── Exercise input ──

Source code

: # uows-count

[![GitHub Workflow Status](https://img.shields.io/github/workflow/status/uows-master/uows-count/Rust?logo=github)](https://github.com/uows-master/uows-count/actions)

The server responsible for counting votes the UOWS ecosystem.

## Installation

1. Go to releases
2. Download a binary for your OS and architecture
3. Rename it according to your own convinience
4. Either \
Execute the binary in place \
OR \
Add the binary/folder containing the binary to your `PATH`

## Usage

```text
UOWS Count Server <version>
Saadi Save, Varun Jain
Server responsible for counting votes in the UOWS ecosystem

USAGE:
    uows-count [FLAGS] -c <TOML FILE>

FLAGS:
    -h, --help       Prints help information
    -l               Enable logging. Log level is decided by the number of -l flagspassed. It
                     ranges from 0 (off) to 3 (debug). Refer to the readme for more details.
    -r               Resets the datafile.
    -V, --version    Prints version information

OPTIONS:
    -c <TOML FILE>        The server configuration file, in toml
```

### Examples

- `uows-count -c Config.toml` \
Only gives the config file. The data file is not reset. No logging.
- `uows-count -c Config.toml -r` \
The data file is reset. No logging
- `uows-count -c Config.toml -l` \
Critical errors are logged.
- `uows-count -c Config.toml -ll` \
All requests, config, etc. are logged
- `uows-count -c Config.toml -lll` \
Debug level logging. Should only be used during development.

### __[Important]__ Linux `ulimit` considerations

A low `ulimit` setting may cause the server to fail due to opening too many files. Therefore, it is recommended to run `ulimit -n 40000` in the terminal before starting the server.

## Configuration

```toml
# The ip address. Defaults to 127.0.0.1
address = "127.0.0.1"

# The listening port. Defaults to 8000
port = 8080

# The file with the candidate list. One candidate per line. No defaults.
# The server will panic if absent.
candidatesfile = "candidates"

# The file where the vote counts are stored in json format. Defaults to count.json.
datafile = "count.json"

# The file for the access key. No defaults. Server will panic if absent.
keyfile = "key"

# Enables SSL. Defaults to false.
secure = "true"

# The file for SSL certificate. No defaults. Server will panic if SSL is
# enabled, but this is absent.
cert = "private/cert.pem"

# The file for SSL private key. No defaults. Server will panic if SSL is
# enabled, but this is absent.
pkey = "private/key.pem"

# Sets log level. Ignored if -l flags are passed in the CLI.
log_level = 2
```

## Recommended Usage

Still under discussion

───

The listing is to be given again exactly, line for line.

Task output
Source code

: # uows-count

[![GitHub Workflow Status](https://img.shields.io/github/workflow/status/uows-master/uows-count/Rust?logo=github)](https://github.com/uows-master/uows-count/actions)

The server responsible for counting votes the UOWS ecosystem.

## Installation

1. Go to releases
2. Download a binary for your OS and architecture
3. Rename it according to your own convinience
4. Either \
Execute the binary in place \
OR \
Add the binary/folder containing the binary to your `PATH`

## Usage

```text
UOWS Count Server <version>
Saadi Save, Varun Jain
Server responsible for counting votes in the UOWS ecosystem

USAGE:
    uows-count [FLAGS] -c <TOML FILE>

FLAGS:
    -h, --help       Prints help information
    -l               Enable logging. Log level is decided by the number of -l flagspassed. It
                     ranges from 0 (off) to 3 (debug). Refer to the readme for more details.
    -r               Resets the datafile.
    -V, --version    Prints version information

OPTIONS:
    -c <TOML FILE>        The server configuration file, in toml
```

### Examples

- `uows-count -c Config.toml` \
Only gives the config file. The data file is not reset. No logging.
- `uows-count -c Config.toml -r` \
The data file is reset. No logging
- `uows-count -c Config.toml -l` \
Critical errors are logged.
- `uows-count -c Config.toml -ll` \
All requests, config, etc. are logged
- `uows-count -c Config.toml -lll` \
Debug level logging. Should only be used during development.

### __[Important]__ Linux `ulimit` considerations

A low `ulimit` setting may cause the server to fail due to opening too many files. Therefore, it is recommended to run `ulimit -n 40000` in the terminal before starting the server.

## Configuration

```toml
# The ip address. Defaults to 127.0.0.1
address = "127.0.0.1"

# The listening port. Defaults to 8000
port = 8080

# The file with the candidate list. One candidate per line. No defaults.
# The server will panic if absent.
candidatesfile = "candidates"

# The file where the vote counts are stored in json format. Defaults to count.json.
datafile = "count.json"

# The file for the access key. No defaults. Server will panic if absent.
keyfile = "key"

# Enables SSL. Defaults to false.
secure = "true"

# The file for SSL certificate. No defaults. Server will panic if SSL is
# enabled, but this is absent.
cert = "private/cert.pem"

# The file for SSL private key. No defaults. Server will panic if SSL is
# enabled, but this is absent.
pkey = "private/key.pem"

# Sets log level. Ignored if -l flags are passed in the CLI.
log_level = 2
```

## Recommended Usage

Still under discussion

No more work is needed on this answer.